RECORDS TO PROCESS: Begin
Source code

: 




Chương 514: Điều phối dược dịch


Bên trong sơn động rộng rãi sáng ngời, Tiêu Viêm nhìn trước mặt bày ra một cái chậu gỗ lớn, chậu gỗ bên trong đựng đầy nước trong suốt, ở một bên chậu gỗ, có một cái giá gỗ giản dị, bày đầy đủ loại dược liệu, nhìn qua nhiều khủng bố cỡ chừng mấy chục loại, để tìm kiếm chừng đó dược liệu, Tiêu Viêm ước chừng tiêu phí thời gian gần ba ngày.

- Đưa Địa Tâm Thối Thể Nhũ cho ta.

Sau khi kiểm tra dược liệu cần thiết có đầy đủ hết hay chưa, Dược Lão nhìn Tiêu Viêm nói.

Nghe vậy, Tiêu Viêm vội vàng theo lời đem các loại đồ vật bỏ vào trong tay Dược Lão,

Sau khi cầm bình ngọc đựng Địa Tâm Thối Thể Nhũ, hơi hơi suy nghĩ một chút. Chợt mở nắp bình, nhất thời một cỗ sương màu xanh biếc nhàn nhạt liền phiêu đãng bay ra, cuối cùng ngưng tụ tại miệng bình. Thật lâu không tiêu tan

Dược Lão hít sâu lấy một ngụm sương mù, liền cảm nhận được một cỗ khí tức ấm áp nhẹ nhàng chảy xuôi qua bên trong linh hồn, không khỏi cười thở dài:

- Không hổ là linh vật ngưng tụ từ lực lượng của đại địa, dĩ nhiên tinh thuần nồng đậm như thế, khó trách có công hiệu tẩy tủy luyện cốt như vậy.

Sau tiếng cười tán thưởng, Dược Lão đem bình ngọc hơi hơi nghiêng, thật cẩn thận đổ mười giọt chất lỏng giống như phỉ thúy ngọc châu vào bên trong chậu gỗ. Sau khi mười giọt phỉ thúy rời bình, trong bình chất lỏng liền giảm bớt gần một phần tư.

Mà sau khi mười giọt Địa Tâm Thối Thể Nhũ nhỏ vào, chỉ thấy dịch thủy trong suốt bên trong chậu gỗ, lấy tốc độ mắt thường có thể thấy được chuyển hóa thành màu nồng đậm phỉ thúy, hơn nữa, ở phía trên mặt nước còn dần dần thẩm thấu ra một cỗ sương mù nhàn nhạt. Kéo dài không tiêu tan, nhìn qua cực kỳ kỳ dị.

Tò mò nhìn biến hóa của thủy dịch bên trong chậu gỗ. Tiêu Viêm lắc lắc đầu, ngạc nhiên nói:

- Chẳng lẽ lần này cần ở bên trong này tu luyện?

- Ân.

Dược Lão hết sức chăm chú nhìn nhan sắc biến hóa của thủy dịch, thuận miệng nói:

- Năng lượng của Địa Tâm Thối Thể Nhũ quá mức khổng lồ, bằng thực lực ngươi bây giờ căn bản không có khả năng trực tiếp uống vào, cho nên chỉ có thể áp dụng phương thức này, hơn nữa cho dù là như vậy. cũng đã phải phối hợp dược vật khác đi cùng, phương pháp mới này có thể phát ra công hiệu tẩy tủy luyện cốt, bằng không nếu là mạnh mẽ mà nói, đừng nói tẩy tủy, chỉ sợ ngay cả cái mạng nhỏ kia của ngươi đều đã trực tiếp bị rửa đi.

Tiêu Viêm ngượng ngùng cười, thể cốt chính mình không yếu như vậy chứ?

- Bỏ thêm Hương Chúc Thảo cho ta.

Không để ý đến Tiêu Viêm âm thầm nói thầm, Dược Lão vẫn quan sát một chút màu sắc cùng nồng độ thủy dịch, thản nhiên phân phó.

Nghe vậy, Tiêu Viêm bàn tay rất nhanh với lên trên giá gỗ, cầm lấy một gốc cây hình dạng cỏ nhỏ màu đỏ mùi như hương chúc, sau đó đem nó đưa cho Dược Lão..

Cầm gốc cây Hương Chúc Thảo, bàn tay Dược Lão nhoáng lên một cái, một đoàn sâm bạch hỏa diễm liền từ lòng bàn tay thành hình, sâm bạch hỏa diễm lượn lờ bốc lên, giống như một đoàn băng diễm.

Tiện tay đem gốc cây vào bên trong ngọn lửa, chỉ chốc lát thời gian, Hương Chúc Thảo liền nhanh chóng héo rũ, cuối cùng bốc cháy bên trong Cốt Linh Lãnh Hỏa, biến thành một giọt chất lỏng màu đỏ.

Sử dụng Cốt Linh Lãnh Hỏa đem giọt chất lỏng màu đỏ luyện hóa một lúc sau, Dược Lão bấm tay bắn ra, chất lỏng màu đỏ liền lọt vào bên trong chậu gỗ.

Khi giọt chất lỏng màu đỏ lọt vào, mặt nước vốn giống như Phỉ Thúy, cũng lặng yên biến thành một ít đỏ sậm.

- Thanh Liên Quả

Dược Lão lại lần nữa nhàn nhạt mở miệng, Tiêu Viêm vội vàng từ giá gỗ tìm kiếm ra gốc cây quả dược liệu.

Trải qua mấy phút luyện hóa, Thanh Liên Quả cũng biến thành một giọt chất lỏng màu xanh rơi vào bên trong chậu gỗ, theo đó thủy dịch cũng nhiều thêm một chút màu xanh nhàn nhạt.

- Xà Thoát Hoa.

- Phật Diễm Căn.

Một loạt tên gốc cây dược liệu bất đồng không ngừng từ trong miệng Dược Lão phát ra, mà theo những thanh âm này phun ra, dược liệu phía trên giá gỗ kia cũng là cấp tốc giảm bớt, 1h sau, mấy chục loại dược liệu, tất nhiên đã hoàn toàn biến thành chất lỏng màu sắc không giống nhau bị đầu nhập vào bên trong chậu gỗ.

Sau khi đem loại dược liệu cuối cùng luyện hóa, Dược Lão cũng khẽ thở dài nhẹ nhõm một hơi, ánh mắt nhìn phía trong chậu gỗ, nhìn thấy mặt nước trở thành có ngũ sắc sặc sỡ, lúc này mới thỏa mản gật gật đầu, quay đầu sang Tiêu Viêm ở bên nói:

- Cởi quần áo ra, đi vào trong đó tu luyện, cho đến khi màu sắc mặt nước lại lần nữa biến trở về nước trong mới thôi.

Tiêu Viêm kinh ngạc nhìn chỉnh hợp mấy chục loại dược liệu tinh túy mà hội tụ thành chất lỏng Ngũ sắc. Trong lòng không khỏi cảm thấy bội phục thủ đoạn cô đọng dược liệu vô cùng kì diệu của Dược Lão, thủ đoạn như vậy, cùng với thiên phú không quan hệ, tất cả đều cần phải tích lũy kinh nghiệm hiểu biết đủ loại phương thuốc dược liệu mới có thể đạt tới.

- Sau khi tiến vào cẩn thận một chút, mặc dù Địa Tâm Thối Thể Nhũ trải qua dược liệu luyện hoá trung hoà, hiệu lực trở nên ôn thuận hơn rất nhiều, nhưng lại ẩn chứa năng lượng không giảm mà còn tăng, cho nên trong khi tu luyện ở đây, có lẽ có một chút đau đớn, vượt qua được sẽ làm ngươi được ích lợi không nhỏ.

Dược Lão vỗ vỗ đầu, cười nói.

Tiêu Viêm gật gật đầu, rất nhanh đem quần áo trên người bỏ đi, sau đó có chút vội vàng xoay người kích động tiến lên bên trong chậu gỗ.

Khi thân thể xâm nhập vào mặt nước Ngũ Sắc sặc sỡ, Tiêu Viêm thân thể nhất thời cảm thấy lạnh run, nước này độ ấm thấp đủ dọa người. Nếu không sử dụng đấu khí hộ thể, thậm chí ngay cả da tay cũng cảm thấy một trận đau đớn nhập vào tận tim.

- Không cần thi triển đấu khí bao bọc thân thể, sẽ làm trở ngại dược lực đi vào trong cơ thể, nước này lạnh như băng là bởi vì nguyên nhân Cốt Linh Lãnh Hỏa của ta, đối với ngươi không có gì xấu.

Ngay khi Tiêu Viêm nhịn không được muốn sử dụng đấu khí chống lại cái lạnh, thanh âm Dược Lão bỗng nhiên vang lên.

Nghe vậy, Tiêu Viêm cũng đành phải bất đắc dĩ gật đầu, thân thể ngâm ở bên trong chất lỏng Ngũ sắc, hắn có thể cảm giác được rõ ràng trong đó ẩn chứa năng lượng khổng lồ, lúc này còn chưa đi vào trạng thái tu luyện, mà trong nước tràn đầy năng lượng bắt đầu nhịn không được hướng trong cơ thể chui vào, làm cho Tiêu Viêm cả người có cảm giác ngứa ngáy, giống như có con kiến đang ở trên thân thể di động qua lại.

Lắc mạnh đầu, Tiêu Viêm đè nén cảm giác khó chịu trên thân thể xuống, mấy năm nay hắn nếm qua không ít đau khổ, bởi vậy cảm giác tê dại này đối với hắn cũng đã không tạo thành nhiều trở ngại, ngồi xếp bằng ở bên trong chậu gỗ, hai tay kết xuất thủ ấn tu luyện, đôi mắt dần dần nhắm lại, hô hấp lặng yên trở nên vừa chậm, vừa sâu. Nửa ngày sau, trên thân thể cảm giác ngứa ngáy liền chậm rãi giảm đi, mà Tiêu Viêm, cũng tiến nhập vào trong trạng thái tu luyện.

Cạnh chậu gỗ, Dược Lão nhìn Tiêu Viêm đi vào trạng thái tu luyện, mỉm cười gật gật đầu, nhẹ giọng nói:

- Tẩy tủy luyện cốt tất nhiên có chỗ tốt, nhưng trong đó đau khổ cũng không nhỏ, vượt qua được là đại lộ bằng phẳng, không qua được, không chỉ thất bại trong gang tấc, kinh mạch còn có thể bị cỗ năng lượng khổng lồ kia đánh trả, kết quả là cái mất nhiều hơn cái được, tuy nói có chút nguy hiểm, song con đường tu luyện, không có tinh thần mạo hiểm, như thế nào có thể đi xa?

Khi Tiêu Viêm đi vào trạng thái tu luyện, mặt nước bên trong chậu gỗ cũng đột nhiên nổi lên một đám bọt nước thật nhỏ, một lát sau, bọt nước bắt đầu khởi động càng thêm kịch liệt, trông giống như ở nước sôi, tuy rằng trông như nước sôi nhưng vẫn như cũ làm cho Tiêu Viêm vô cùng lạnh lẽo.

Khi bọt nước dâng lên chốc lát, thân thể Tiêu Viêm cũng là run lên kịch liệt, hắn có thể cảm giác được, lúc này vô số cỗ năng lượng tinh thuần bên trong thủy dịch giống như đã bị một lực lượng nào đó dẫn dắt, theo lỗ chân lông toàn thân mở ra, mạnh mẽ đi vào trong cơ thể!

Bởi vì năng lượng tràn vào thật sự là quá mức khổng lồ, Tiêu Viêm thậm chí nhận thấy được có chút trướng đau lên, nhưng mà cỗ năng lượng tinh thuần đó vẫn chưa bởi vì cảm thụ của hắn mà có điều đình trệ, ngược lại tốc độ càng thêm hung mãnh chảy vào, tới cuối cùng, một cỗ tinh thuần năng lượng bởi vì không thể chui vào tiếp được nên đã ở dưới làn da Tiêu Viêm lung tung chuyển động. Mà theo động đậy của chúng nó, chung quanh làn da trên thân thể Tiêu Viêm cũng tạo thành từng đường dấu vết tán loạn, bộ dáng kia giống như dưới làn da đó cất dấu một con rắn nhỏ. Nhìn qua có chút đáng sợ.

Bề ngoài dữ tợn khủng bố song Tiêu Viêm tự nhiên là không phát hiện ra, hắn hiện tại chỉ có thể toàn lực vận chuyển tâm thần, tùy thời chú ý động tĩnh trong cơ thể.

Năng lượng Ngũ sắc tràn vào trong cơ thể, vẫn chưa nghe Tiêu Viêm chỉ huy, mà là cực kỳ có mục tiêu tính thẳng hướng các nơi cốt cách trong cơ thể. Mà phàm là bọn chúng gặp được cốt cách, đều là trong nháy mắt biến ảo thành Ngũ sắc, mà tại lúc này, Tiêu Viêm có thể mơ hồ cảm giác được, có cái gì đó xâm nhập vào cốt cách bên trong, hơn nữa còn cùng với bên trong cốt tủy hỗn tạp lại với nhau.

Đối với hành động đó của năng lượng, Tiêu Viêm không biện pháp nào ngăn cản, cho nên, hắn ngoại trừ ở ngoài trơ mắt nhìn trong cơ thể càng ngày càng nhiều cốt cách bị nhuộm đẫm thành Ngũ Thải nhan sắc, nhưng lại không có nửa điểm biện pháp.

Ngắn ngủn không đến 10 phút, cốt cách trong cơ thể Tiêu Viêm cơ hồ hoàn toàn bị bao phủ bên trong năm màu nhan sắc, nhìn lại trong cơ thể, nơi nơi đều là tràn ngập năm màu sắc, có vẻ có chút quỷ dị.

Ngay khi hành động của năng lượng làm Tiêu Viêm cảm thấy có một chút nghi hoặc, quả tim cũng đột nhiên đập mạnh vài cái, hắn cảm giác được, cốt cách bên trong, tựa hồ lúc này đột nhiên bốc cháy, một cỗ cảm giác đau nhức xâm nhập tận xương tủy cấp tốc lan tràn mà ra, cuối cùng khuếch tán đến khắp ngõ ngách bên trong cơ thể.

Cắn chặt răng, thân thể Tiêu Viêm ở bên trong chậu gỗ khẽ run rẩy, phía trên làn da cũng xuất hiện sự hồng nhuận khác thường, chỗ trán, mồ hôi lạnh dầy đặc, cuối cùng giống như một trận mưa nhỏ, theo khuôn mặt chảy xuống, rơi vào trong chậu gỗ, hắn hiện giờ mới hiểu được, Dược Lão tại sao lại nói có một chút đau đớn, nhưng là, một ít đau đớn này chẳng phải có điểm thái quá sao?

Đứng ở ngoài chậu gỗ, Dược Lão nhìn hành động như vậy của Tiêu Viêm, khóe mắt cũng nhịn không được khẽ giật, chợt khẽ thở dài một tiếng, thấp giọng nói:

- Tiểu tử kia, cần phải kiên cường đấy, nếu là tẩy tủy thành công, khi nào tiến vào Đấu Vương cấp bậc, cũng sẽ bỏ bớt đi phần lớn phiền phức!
RECORDS TO PROCESS: End
[WHAT TO DO]: In the listing above, start at the line with "Đối với hành", go on through the line with "Cắn chặt răng, thân", and copy each of those lines exactly; leave out all the rest.

[TASK OUTPUT]:
Đối với hành động đó của năng lượng, Tiêu Viêm không biện pháp nào ngăn cản, cho nên, hắn ngoại trừ ở ngoài trơ mắt nhìn trong cơ thể càng ngày càng nhiều cốt cách bị nhuộm đẫm thành Ngũ Thải nhan sắc, nhưng lại không có nửa điểm biện pháp.

Ngắn ngủn không đến 10 phút, cốt cách trong cơ thể Tiêu Viêm cơ hồ hoàn toàn bị bao phủ bên trong năm màu nhan sắc, nhìn lại trong cơ thể, nơi nơi đều là tràn ngập năm màu sắc, có vẻ có chút quỷ dị.

Ngay khi hành động của năng lượng làm Tiêu Viêm cảm thấy có một chút nghi hoặc, quả tim cũng đột nhiên đập mạnh vài cái, hắn cảm giác được, cốt cách bên trong, tựa hồ lúc này đột nhiên bốc cháy, một cỗ cảm giác đau nhức xâm nhập tận xương tủy cấp tốc lan tràn mà ra, cuối cùng khuếch tán đến khắp ngõ ngách bên trong cơ thể.

Cắn chặt răng, thân thể Tiêu Viêm ở bên trong chậu gỗ khẽ run rẩy, phía trên làn da cũng xuất hiện sự hồng nhuận khác thường, chỗ trán, mồ hôi lạnh dầy đặc, cuối cùng giống như một trận mưa nhỏ, theo khuôn mặt chảy xuống, rơi vào trong chậu gỗ, hắn hiện giờ mới hiểu được, Dược Lão tại sao lại nói có một chút đau đớn, nhưng là, một ít đau đớn này chẳng phải có điểm thái quá sao?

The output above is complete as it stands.